第13話 看板姉妹と、はじめての一日
朝日のやわらかな光が、石畳の通りに静かに降り注ぐ。雑貨屋・筆の家の木製看板が、ほのかに輝いた。今日はフィナとモモが初めて店頭に立つ、記念すべき一日だ。二人の胸には、期待と不安が入り混じった、複雑な感情が渦巻いている。
「……お、おはようございますっ!」
通りに面したガラス扉の前で、フィナは緊張のあまり肩を震わせながらも、背筋をピンと伸ばしてお辞儀をした。紺色の新制服はまだ少し大きく、胸元の筆マークが誇らしげに揺れる。初めての仕事着に、身が引き締まる思いだ。
隣では、ぶかぶかのエプロンに身を包んだモモが、小さな手で裾を掴みながら、震える声で続ける。
「も、モモも……がんばるっ!」
その幼いながらも決意のこもった声に、フィナは胸が締め付けられるような温かさを感じた。
フィナはそっと妹の背中を押し、深呼吸してから店内へ足を踏み入れた。店内からは、すでに見慣れた筆の家の仲間たちの声が聞こえてくる。

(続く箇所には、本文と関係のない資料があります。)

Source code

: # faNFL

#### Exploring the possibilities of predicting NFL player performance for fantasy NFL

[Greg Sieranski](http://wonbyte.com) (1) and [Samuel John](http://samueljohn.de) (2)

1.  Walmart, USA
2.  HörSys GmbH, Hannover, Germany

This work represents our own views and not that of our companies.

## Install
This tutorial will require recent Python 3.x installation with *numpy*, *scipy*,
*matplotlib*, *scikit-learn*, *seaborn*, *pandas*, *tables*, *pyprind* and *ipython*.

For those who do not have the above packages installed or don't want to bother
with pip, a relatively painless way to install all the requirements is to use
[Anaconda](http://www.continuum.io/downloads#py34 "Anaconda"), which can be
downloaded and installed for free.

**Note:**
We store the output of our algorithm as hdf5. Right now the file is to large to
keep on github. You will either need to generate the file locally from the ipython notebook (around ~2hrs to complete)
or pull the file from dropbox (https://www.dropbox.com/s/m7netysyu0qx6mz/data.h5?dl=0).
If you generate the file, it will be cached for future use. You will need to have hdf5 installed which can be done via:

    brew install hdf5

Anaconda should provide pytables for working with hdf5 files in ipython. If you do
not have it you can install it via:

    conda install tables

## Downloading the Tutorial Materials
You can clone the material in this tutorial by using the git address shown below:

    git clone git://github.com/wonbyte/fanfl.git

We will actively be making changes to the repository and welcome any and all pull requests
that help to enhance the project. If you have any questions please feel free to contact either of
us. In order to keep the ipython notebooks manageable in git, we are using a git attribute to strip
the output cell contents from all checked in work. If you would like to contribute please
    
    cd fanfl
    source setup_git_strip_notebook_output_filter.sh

店内はまだ開店準備の最中。ルナがレジカウンターを整え、ティアは商品棚の陳列を見守っている。エルドは爆発防止符を並べながら、真剣な表情でお品書きを書き写していた。彼らのいつもの光景が、フィナたちの緊張を少しだけ和らげてくれる。
「よし、じゃあ今日は商品の説明からね」
ティアは帳簿を閉じ、フィナとモモを前に立たせる。二人の顔を交互に見つめ、優しく微笑んだ。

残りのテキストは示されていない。